Ich fuhr fort. »Wenn Sie das vermeiden wollen und zugleich auch etwas Wertvolles für Ihre Gesundheit tun möchten, dann machen Sie Cancelling. Das ist jetzt ganz neu und kommt aus Amerika.«
Dinner-Cancelling. In den Siebzigerjahren war der Begriff noch nicht so durchgekaut.
Ich hatte diese Fastenmethode einige Monate davor in den USA als neuen Gesundheitstrend entdeckt und mich bereits intensiv damit befasst. Es ist schon seltsam, dass aus diesem Land gleichzeitig das Gesunde wie auch das Ungesunde in die Welt hinausgetragen wird. Fresst euch zu Tode oder lebt die Askese, sucht es euch aus.
»Und was muss ich bei diesem Cancelling tun, Herr Doktor?«, fragte mich Annelie.
»Nichts mehr essen am Abend. Die letzte Mahlzeit so gegen drei, vier Uhr am Nachmittag. Und dann erst wieder ein gutes, reichhaltiges Frühstück.«
»Ein vernünftiges Frühstück? Ist das erwachsen? Gescheiter als ein Omelette aus drei Eiern?«
Ich nickte. »Ja.«
Seither beginnt Annelie ihre Tage mit einem warmen Haferbrei. Die Haferflocken weicht sie am Vorabend ein. Morgens werden sie ein wenig gekocht. Mit Wasser und nur wenig Milch. Eine Prise Salz dazu. Und immer eine halbe Banane, die schneidet sie in kleinen Stücken hinein und lässt sie in der Masse mitköcheln. Danach kommt ein kleiner Löffel Honig dazu, etwas Joghurt vielleicht oder selbst gemachtes Apfelmus, und hinterher garniert sie den Brei mit frischen Früchten. Das ist ein reichhaltiges Frühstück. Da braucht sie gar kein Brot.

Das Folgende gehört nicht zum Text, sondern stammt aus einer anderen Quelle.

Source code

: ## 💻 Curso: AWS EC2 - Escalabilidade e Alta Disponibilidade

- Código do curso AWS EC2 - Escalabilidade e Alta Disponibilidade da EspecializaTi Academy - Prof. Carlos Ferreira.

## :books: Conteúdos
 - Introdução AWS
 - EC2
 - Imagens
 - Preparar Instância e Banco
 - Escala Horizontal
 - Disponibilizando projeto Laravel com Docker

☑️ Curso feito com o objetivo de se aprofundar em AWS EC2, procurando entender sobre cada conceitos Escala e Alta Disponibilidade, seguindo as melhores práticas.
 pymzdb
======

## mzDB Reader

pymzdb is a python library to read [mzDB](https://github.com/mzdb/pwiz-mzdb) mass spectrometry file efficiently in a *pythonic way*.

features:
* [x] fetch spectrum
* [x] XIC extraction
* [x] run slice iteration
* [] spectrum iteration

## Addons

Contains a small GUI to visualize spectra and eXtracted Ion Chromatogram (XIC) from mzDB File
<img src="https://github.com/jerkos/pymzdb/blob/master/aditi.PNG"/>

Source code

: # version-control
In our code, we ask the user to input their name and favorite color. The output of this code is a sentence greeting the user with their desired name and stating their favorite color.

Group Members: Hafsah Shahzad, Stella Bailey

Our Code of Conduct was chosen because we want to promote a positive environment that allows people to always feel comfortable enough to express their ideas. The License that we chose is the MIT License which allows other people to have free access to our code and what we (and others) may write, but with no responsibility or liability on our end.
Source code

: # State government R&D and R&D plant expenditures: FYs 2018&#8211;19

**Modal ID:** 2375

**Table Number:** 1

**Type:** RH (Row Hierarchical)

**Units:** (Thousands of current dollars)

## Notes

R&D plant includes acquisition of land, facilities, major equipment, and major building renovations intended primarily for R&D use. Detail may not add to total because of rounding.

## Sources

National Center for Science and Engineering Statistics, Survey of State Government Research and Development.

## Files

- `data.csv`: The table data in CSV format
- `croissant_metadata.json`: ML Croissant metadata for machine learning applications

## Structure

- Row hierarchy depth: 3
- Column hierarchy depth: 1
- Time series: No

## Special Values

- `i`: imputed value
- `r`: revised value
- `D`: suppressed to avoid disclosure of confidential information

»Das ist kein großer Aufwand, schnell zubereitet und genügt vollauf bis Mittag«, sagte ich.
Mittags kocht sie selbst. Ohne Ausnahme. Mit ein bisschen Öl, aber nicht zu viel. Und Butter, aber nur in kleinen Mengen. Von einem nahen Bauern daheim im Ländle besorgt sie sich frisches Gemüse. Gegen ein kleines Stück Fleisch, nur ganz kurz angebraten, oder Fisch ist gar nichts einzuwenden. Den Fisch hat sie aus dem Bodensee. Es spricht auch nichts gegen ein Huhn oder ein Stück Pute ab und zu. Gute Qualität muss es halt haben. Beilagen nur wenige.
»Und am Nachmittag, so gegen drei Uhr, essen Sie noch einen Apfel. Oder anderes Obst. Danach haben Sie keinen Hunger mehr«, sagte ich.
»Und was, wenn doch?«, fragte Annelie. Sie konnte schon hören, wie ihr Magen knurrte.
»Wenn Sie es gar nicht aushalten, knabbern Sie am Abend noch ein kleines Stück Hartkäse. Sie werden sehen. Der Körper gewöhnt sich so rasch daran, dass er nach gar nichts mehr verlangt – bis zum nächsten Tag.«
»Danke«, sagte Annelie »das werde ich ausprobieren.«
Sie hatte mir ihre Geschichte erzählt und mich neugierig gemacht. Jedes Mal, wenn sie zu mir in die Ordination kam und aussah wie das blühende Leben, fragte ich nach.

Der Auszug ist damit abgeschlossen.